• [Work request]
With all pictures omitted, return verbatim the lines from the beginning of the records below through the line containing "Kawamura, Kazushi [JPN]".

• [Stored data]
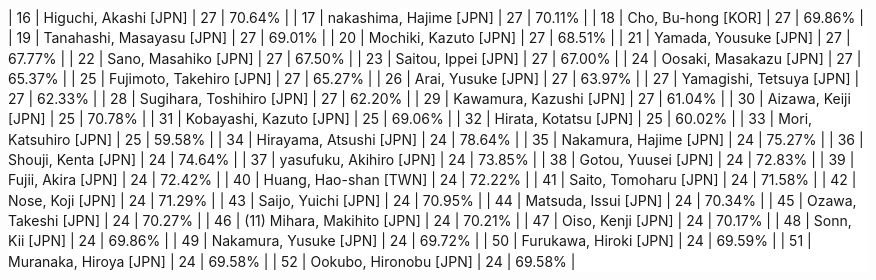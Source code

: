 |  16  | Higuchi, Akashi [JPN] |  27 |  70.64% |
|  17  | nakashima, Hajime [JPN] |  27 |  70.11% |
|  18  | Cho, Bu-hong [KOR] |  27 |  69.86% |
|  19  | Tanahashi, Masayasu [JPN] |  27 |  69.01% |
|  20  | Mochiki, Kazuto [JPN] |  27 |  68.51% |
|  21  | Yamada, Yousuke [JPN] |  27 |  67.77% |
|  22  | Sano, Masahiko [JPN] |  27 |  67.50% |
|  23  | Saitou, Ippei [JPN] |  27 |  67.00% |
|  24  | Oosaki, Masakazu [JPN] |  27 |  65.37% |
|  25  | Fujimoto, Takehiro [JPN] |  27 |  65.27% |
|  26  | Arai, Yusuke [JPN] |  27 |  63.97% |
|  27  | Yamagishi, Tetsuya [JPN] |  27 |  62.33% |
|  28  | Sugihara, Toshihiro [JPN] |  27 |  62.20% |
|  29  | Kawamura, Kazushi [JPN] |  27 |  61.04% |
|  30  | Aizawa, Keiji [JPN] |  25 |  70.78% |
|  31  | Kobayashi, Kazuto [JPN] |  25 |  69.06% |
|  32  | Hirata, Kotatsu [JPN] |  25 |  60.02% |
|  33  | Mori, Katsuhiro [JPN] |  25 |  59.58% |
|  34  | Hirayama, Atsushi [JPN] |  24 |  78.64% |
|  35  | Nakamura, Hajime [JPN] |  24 |  75.27% |
|  36  | Shouji, Kenta [JPN] |  24 |  74.64% |
|  37  | yasufuku, Akihiro [JPN] |  24 |  73.85% |
|  38  | Gotou, Yuusei [JPN] |  24 |  72.83% |
|  39  | Fujii, Akira [JPN] |  24 |  72.42% |
|  40  | Huang, Hao-shan [TWN] |  24 |  72.22% |
|  41  | Saito, Tomoharu [JPN] |  24 |  71.58% |
|  42  | Nose, Koji [JPN] |  24 |  71.29% |
|  43  | Saijo, Yuichi [JPN] |  24 |  70.95% |
|  44  | Matsuda, Issui [JPN] |  24 |  70.34% |
|  45  | Ozawa, Takeshi [JPN] |  24 |  70.27% |
|  46  | (11) Mihara, Makihito [JPN] |  24 |  70.21% |
|  47  | Oiso, Kenji [JPN] |  24 |  70.17% |
|  48  | Sonn, Kii [JPN] |  24 |  69.86% |
|  49  | Nakamura, Yusuke [JPN] |  24 |  69.72% |
|  50  | Furukawa, Hiroki [JPN] |  24 |  69.59% |
|  51  | Muranaka, Hiroya [JPN] |  24 |  69.58% |
|  52  | Ookubo, Hironobu [JPN] |  24 |  69.58% |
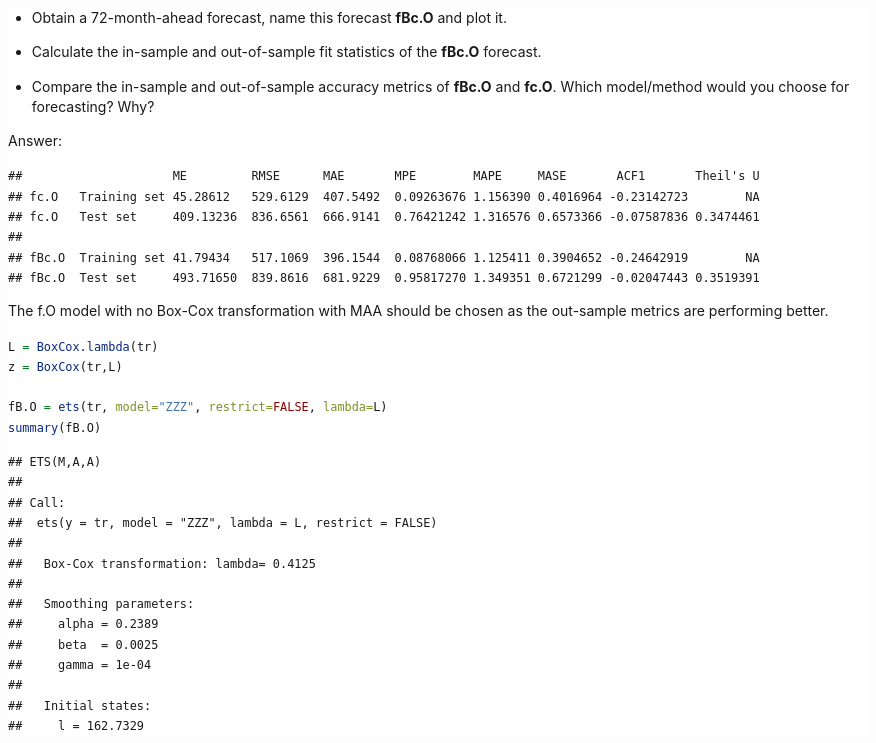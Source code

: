 -   Obtain a 72-month-ahead forecast, name this forecast **fBc.O** and
    plot it.

-   Calculate the in-sample and out-of-sample fit statistics of the
    **fBc.O** forecast.

-   Compare the in-sample and out-of-sample accuracy metrics of
    **fBc.O** and **fc.O**. Which model/method would you choose for
    forecasting? Why?

Answer:

    ##                     ME         RMSE      MAE       MPE        MAPE     MASE       ACF1       Theil's U
    ## fc.O   Training set 45.28612   529.6129  407.5492  0.09263676 1.156390 0.4016964 -0.23142723        NA     
    ## fc.O   Test set     409.13236  836.6561  666.9141  0.76421242 1.316576 0.6573366 -0.07587836 0.3474461
    ## 
    ## fBc.O  Training set 41.79434   517.1069  396.1544  0.08768066 1.125411 0.3904652 -0.24642919        NA
    ## fBc.O  Test set     493.71650  839.8616  681.9229  0.95817270 1.349351 0.6721299 -0.02047443 0.3519391

The f.O model with no Box-Cox transformation with MAA should be chosen
as the out-sample metrics are performing better.

``` r
L = BoxCox.lambda(tr)
z = BoxCox(tr,L)

fB.O = ets(tr, model="ZZZ", restrict=FALSE, lambda=L)
summary(fB.O)
```

    ## ETS(M,A,A) 
    ## 
    ## Call:
    ##  ets(y = tr, model = "ZZZ", lambda = L, restrict = FALSE) 
    ## 
    ##   Box-Cox transformation: lambda= 0.4125 
    ## 
    ##   Smoothing parameters:
    ##     alpha = 0.2389 
    ##     beta  = 0.0025 
    ##     gamma = 1e-04 
    ## 
    ##   Initial states:
    ##     l = 162.7329 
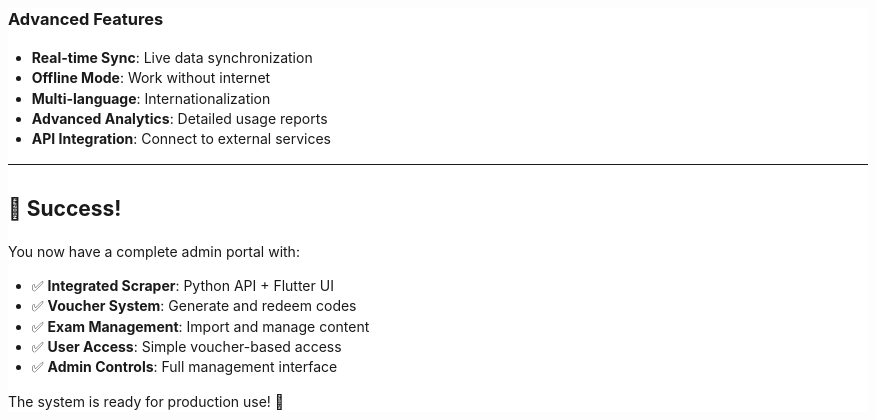 ### **Advanced Features**
- **Real-time Sync**: Live data synchronization
- **Offline Mode**: Work without internet
- **Multi-language**: Internationalization
- **Advanced Analytics**: Detailed usage reports
- **API Integration**: Connect to external services

---

## 🎉 **Success!**

You now have a complete admin portal with:
- ✅ **Integrated Scraper**: Python API + Flutter UI
- ✅ **Voucher System**: Generate and redeem codes
- ✅ **Exam Management**: Import and manage content
- ✅ **User Access**: Simple voucher-based access
- ✅ **Admin Controls**: Full management interface

The system is ready for production use! 🚀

• [Written solution]
Source code

: |  16  | Higuchi, Akashi [JPN] |  27 |  70.64% |
|  17  | nakashima, Hajime [JPN] |  27 |  70.11% |
|  18  | Cho, Bu-hong [KOR] |  27 |  69.86% |
|  19  | Tanahashi, Masayasu [JPN] |  27 |  69.01% |
|  20  | Mochiki, Kazuto [JPN] |  27 |  68.51% |
|  21  | Yamada, Yousuke [JPN] |  27 |  67.77% |
|  22  | Sano, Masahiko [JPN] |  27 |  67.50% |
|  23  | Saitou, Ippei [JPN] |  27 |  67.00% |
|  24  | Oosaki, Masakazu [JPN] |  27 |  65.37% |
|  25  | Fujimoto, Takehiro [JPN] |  27 |  65.27% |
|  26  | Arai, Yusuke [JPN] |  27 |  63.97% |
|  27  | Yamagishi, Tetsuya [JPN] |  27 |  62.33% |
|  28  | Sugihara, Toshihiro [JPN] |  27 |  62.20% |
|  29  | Kawamura, Kazushi [JPN] |  27 |  61.04% |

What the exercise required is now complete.